## WHAT TO DO
Pull every line from the records that has the word "BPMN" in it.

## Rendered images with source text
╔══

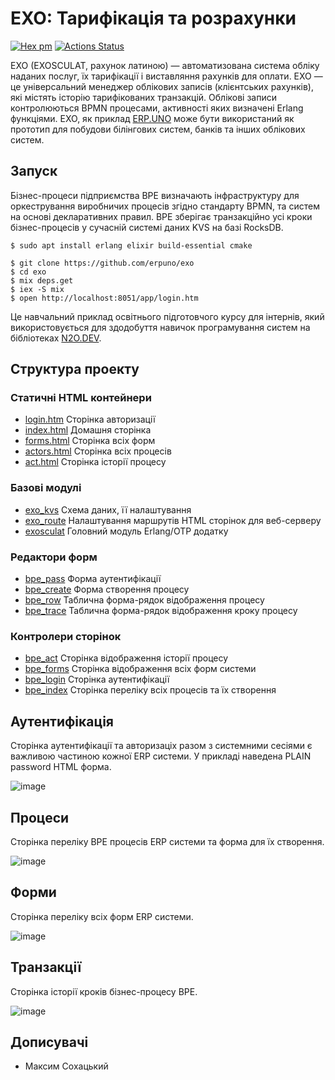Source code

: EXO: Тарифікація та розрахунки
==============================

[![Hex pm](http://img.shields.io/hexpm/v/exosculat.svg?style=flat)](https://hex.pm/packages/exosculat)
[![Actions Status](https://github.com/erpuno/exo/workflows/mix/badge.svg)](https://github.com/erpuno/exo/actions)

EXO (EXOSCULAT, рахунок латиною) — автоматизована система обліку наданих послуг, їх тарифікації і виставляння рахунків для оплати.
EXO — це універсальний менеджер облікових записів (клієнтських рахунків),
які містять історію тарифікованих транзакцій. Облікові записи контролюються BPMN процесами,
активності яких визначені Erlang функціями. EXO, як приклад <a href="https://erp.uno">ERP.UNO</a>
може бути використаний як прототип для побудови білінгових систем, банків та інших облікових систем.

Запуск
------

Бізнес-процеси підприємства BPE визначають інфраструктуру для оркестрування виробничих процесів
згідно стандарту BPMN, та систем на основі декларативних правил. BPE зберігає транзакційно усі
кроки бізнес-процесів у сучасній системі даних KVS на базі RocksDB.

```
$ sudo apt install erlang elixir build-essential cmake
```

```
$ git clone https://github.com/erpuno/exo
$ cd exo
$ mix deps.get
$ iex -S mix
$ open http://localhost:8051/app/login.htm
```

Це навчальний приклад освітнього підготовчого курсу для інтернів, який використовується для
здодобуття навичок програмування систем на бібліотеках <a href="https://n2o.dev/ua/">N2O.DEV</a>.

Структура проекту
-----------------

### Статичні HTML контейнери

* [login.htm](priv/static/login.htm) Сторінка авторизації
* [index.html](priv/static/index.html) Домашня сторінка
* [forms.html](priv/static/forms.htm) Сторінка всіх форм
* [actors.html](priv/static/actors.htm) Сторінка всіх процесів
* [act.html](priv/static/act.htm) Сторінка історії процесу

### Базові модулі

* [exo_kvs](src/boot/exo_kvs.erl) Схема даних, її налаштування
* [exo_route](src/pages/exo_route.erl) Налаштування маршрутів HTML сторінок для веб-серверу
* [exosculat](src/exosculat.erl) Головний модуль Erlang/OTP додатку

### Редактори форм

* [bpe_pass](src/forms/bpe_pass.erl) Форма аутентифікації
* [bpe_create](src/forms/bpe_create.erl) Форма створення процесу
* [bpe_row](src/forms/bpe_row.erl) Таблична форма-рядок відображення процесу
* [bpe_trace](src/forms/bpe_row.erl) Таблична форма-рядок відображення кроку процесу

### Контролери сторінок

* [bpe_act](src/pages/bpe_act.erl) Сторінка відображення історії процесу
* [bpe_forms](src/pages/bpe_forms.erl) Сторінка відображення всіх форм системи
* [bpe_login](src/pages/bpe_login.erl) Сторінка аутентифікації
* [bpe_index](src/pages/bpe_index.erl) Сторінка переліку всіх процесів та їх створення

Аутентифікація
--------------

Сторінка аутентифікації та авторизаціх разом з системними сесіями є важливою частиною кожної ERP системи.
У прикладі наведена PLAIN password HTML форма.

![image](https://user-images.githubusercontent.com/144776/200148867-67025100-560e-4dc5-bcdd-dacf88e50c83.png)

Процеси
-------

Сторінка переліку BPE процесів ERP системи та форма для їх створення.

![image](https://user-images.githubusercontent.com/144776/200149087-e2a2af6a-bd5c-4006-b6fe-f3b95f12b11f.png)

Форми
-----

Сторінка переліку всіх форм ERP системи.

![image](https://user-images.githubusercontent.com/144776/200148896-b09d25b6-2c67-4d1d-b851-aaadc9164c82.png)

Транзакції
----------

Сторінка історії кроків бізнес-процесу BPE.

![image](https://user-images.githubusercontent.com/144776/200149114-dcd21f61-28a4-4aa9-a020-bcb2f70b7a1f.png)

Дописувачі
----------

* Максим Сохацький
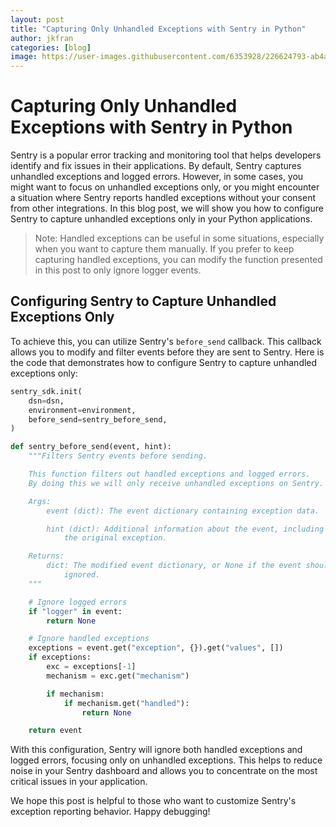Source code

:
 ```yaml
---
layout: post
title: "Capturing Only Unhandled Exceptions with Sentry in Python"
author: jkfran
categories: [blog]
image: https://user-images.githubusercontent.com/6353928/226624793-ab4a4fca-81b0-4b24-85a1-982594f9441e.png
---
```


# Capturing Only Unhandled Exceptions with Sentry in Python

Sentry is a popular error tracking and monitoring tool that helps developers identify and fix issues in their applications. By default, Sentry captures unhandled exceptions and logged errors. However, in some cases, you might want to focus on unhandled exceptions only, or you might encounter a situation where Sentry reports handled exceptions without your consent from other integrations. In this blog post, we will show you how to configure Sentry to capture unhandled exceptions only in your Python applications.

> Note: Handled exceptions can be useful in some situations, especially when you want to capture them manually. If you prefer to keep capturing handled exceptions, you can modify the function presented in this post to only ignore logger events.

## Configuring Sentry to Capture Unhandled Exceptions Only

To achieve this, you can utilize Sentry's `before_send` callback. This callback allows you to modify and filter events before they are sent to Sentry. Here is the code that demonstrates how to configure Sentry to capture unhandled exceptions only:

```python
sentry_sdk.init(
    dsn=dsn,
    environment=environment,
    before_send=sentry_before_send,
)

def sentry_before_send(event, hint):
    """Filters Sentry events before sending.

    This function filters out handled exceptions and logged errors.
    By doing this we will only receive unhandled exceptions on Sentry.

    Args:
        event (dict): The event dictionary containing exception data.

        hint (dict): Additional information about the event, including
            the original exception.

    Returns:
        dict: The modified event dictionary, or None if the event should be
            ignored.
    """

    # Ignore logged errors
    if "logger" in event:
        return None

    # Ignore handled exceptions
    exceptions = event.get("exception", {}).get("values", [])
    if exceptions:
        exc = exceptions[-1]
        mechanism = exc.get("mechanism")

        if mechanism:
            if mechanism.get("handled"):
                return None

    return event
```

With this configuration, Sentry will ignore both handled exceptions and logged errors, focusing only on unhandled exceptions. This helps to reduce noise in your Sentry dashboard and allows you to concentrate on the most critical issues in your application.

We hope this post is helpful to those who want to customize Sentry's exception reporting behavior. Happy debugging!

╚══

## EXERCISE OUTPUT
які містять історію тарифікованих транзакцій. Облікові записи контролюються BPMN процесами,
згідно стандарту BPMN, та систем на основі декларативних правил. BPE зберігає транзакційно усі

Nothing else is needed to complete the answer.